「漁夫之利」とは?意味と例文が3秒でわかる!
「漁夫之利(ぎょふのり)」の意味とは
漁夫之利とは、両者が争っている間に、第三者が苦労することなく利益を得ることです。
「漁夫」とは、漁師のことで「夫」を「父」と表記する場合もあります。
また、一般的に「漁夫の利」という具合に「之」をひらがなに置き換えるパターンが多いです。
漁夫之利は、主に3勢力以上が参加する競争で発生しやすい現象です。
例えば、それぞれ同等な戦力を持ち、他国の領地と資源の獲得を狙う3つの勢力がある場合、2つの勢力が争い始めれば、残りの1勢力は戦力を温存・強化する隙が出来ます。
さらに前者が戦争によって疲弊すれば、ダメージの無い後者が相対的に有利となるため、後者は何の犠牲も払わずに利益を得たということになります。
漁夫之利は主に戦争や権力争いで行われることがあり、偶然、相争う二者の隙を見て台頭できた幸運なケースがあれば、両者が争うように仕向けて利益をかすめ取るケースもあります。
ちなみに、言葉の用法としては「~を得る」「~を占める」などと続く場合が多いです。
「あそこで戦闘しているプレイヤーの背後をついて漁夫の利を得よう。」
「結局、漁夫之利を占めたのは、国内シェア3位の企業だった。」
上記のように、近年ではビジネスやゲームにおける競争にも「漁夫之利」を用いる場面が増えました。
「漁夫之利」の語源や由来は?
漁夫之利の由来は、戦国時代の中国における権謀術数が書かれた『戦国策』だと言われています。
燕国が趙国に攻め込まれようとしている時に、燕の遊説家である蘇代(そだい)が趙の国王のもとに赴き、趙国の侵入を思いとどまらせたという逸話があります。
蘇代は趙の国王を説得する時に「貝を食らおうとする鳥と、鳥に食われまいとする貝とが相争っている隙に、後からやってきた漁師(漁夫)が両者とも捕らえてしまった」という寓話を話したそうです。
この寓話における漁師がまさに「漁夫之利」の「漁夫」というわけですね。
ちなみに、『戦国策』では「漁夫」ではなく「漁父」という漢字で表記されています。
「漁夫之利」の英語表現
漁夫之利を英語で伝えたい時は、以下のような表現が適しています。
「Two dogs fight for a bone, and the third runs away with it.」
(二匹の犬が骨のために喧嘩をしているうちに、他の犬がさらって行ってしまった。
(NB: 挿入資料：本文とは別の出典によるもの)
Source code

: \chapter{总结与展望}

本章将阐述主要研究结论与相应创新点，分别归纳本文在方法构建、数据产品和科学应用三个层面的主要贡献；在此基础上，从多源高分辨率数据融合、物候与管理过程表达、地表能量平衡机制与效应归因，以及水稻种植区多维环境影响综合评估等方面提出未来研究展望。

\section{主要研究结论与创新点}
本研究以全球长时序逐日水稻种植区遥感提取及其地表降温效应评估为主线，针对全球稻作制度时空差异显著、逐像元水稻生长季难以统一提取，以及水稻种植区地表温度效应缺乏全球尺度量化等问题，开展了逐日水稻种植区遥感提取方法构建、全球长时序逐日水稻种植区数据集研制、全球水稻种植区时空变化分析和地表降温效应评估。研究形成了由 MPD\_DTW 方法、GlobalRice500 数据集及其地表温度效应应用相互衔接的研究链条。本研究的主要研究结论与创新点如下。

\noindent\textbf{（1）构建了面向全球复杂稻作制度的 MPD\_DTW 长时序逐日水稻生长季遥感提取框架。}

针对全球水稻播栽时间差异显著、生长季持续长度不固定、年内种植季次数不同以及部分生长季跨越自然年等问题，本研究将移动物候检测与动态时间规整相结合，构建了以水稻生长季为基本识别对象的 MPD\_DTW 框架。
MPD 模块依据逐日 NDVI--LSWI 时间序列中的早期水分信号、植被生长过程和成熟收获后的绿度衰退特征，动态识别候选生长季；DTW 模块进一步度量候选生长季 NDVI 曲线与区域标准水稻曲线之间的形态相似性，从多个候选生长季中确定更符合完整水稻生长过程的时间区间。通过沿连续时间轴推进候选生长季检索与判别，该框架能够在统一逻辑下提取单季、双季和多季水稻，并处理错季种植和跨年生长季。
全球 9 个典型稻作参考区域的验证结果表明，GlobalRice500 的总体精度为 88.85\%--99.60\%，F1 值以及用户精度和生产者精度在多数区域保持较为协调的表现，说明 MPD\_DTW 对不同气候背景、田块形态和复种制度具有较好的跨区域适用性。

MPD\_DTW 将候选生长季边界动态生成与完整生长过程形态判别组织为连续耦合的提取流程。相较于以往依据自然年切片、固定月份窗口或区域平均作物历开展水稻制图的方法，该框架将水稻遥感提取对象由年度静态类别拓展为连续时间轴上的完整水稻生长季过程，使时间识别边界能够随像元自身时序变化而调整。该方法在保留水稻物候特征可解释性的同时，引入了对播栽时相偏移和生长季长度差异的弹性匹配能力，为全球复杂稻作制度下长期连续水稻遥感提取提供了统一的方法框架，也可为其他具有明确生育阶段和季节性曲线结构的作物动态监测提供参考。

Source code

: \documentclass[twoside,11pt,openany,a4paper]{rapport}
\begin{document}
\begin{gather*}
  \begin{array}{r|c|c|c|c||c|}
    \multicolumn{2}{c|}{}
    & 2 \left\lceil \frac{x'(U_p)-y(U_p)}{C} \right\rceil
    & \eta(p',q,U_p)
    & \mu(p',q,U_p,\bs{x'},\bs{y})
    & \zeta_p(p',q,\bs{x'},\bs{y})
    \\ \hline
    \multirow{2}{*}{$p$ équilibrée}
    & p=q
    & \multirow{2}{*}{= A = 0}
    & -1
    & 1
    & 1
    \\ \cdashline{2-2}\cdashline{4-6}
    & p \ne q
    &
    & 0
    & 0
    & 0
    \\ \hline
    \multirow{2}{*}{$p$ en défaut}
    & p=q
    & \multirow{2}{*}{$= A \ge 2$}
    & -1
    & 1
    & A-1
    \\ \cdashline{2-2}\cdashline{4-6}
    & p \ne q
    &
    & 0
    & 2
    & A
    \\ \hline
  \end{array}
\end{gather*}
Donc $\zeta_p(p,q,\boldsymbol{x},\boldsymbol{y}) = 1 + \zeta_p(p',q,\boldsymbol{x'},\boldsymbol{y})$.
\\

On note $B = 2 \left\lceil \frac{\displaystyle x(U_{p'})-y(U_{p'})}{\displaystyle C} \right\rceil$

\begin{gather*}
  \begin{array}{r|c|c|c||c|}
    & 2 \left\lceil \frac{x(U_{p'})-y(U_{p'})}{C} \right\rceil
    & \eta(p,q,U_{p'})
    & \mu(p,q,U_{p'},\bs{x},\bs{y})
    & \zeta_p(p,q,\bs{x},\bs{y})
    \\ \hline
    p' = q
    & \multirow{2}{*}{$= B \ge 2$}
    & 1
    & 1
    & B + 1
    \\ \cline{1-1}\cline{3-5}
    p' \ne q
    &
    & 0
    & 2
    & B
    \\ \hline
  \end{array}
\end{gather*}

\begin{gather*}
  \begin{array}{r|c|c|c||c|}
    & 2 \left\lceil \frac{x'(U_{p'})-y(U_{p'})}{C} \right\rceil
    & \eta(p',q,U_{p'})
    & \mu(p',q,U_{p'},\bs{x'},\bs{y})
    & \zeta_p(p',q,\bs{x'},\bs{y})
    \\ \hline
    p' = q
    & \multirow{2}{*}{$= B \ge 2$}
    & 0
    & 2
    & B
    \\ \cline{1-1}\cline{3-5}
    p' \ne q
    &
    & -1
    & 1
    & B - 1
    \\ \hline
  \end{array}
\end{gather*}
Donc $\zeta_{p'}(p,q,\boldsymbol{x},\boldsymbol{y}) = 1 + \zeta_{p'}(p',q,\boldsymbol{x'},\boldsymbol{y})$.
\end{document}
)
この表現は英語圏における漁夫之利と同様な意味のことわざです。
「漁夫之利」の派生パターン
近年では、ゲームで漁夫之利のような状況を作り出したい時に「漁夫る(ぎょふる)」と省略して言ったりします。
主に、以下のようなオンラインのマルチ対戦型のゲームで行われることが多いです。
・フォートナイト
・APEX
・PUBG
他の勢力との戦闘に集中している敵に対して、気付かれないように忍び寄って攻撃するシチュエーションに対して用いられます。
とりわけチーム戦における戦略的な打ち合わせで「漁夫るか?」「漁夫りたい」「漁夫ろうぜ」などと取り交わされることがあります。
「漁夫之利」の例文・用例
漁夫之利を使った例文・用例を紹介します。
●漁夫之利で勝利を得る。
●漁夫之利をするなんて卑怯だ。
SNSでの「漁夫之利」の使われ方
「漁夫之利」の類義語
漁夫之利の類義語は、「鷸蚌之争」「犬兎之争」「田父之功」です。
鷸蚌之争(いつぼうのあらそい)とは、両者が争っている内に第三者が現れて利益を横取りしてしまうことです。由来は漁夫之利と同じ『戦国策』の燕策です。
犬兎之争(けんとのあらそい)とは、相争う両者が疲弊したところで、第三者が利益をかすめ取ることです。由来は『戦国策』の斉策です。
田父之功(でんぷのこう)とは、相争う両者が共倒れし、関係のない第三者が利益を得ることです。由来は『戦国策』の斉策です。
「漁夫之利」の対義語・反意語
漁夫之利の対義語・反意語はありませんでした。